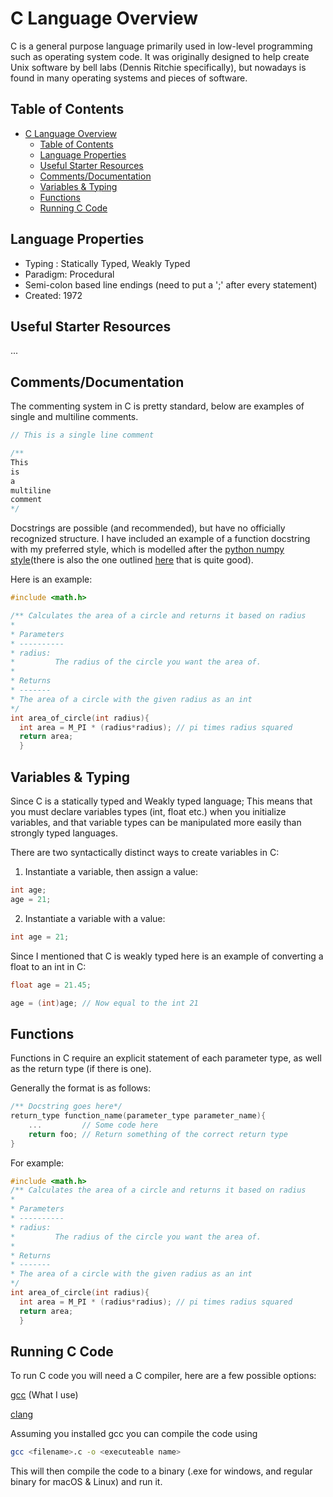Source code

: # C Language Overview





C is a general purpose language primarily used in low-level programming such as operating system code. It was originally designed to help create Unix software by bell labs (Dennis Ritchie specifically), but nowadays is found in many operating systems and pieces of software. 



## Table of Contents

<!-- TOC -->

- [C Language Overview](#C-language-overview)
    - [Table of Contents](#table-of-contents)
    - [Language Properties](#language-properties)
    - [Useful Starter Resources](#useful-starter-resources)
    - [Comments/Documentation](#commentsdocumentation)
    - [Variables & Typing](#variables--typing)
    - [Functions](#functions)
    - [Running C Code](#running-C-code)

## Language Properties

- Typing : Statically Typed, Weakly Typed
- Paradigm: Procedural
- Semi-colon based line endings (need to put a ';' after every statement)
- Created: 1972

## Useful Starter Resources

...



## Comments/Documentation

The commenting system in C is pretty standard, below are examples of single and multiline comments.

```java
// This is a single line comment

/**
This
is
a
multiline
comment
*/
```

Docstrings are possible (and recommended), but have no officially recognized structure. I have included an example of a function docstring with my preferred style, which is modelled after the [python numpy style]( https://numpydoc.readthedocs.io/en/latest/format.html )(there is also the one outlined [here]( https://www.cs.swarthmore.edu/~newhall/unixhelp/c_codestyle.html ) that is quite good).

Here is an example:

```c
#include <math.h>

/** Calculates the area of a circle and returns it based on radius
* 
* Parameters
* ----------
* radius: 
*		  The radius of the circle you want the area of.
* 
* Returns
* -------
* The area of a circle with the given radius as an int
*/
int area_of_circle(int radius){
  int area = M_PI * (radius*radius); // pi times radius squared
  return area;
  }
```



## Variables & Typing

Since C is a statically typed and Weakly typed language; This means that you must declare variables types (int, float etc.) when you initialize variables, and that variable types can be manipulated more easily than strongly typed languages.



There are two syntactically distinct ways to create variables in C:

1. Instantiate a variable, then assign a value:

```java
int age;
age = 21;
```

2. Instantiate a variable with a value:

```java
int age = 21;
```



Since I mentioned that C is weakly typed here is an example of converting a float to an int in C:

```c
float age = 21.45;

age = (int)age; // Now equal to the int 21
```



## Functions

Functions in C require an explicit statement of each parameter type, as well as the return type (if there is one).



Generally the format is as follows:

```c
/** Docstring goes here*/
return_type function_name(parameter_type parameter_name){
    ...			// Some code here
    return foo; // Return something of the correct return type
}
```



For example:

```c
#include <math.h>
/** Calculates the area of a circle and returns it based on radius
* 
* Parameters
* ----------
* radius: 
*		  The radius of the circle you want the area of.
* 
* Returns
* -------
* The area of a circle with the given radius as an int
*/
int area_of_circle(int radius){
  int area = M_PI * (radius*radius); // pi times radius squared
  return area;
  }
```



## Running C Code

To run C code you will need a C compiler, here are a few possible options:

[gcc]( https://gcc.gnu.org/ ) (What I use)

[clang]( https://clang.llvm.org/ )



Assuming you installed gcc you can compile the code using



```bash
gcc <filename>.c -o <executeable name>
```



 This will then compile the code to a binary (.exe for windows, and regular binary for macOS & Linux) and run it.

Task -> Write out only the lines that run from the line containing "C is a general" through the line containing "- [C Language Overview](#C-language-overview)", both included, exactly as they appear above.

Output of the task ->
C is a general purpose language primarily used in low-level programming such as operating system code. It was originally designed to help create Unix software by bell labs (Dennis Ritchie specifically), but nowadays is found in many operating systems and pieces of software. 



## Table of Contents

<!-- TOC -->

- [C Language Overview](#C-language-overview)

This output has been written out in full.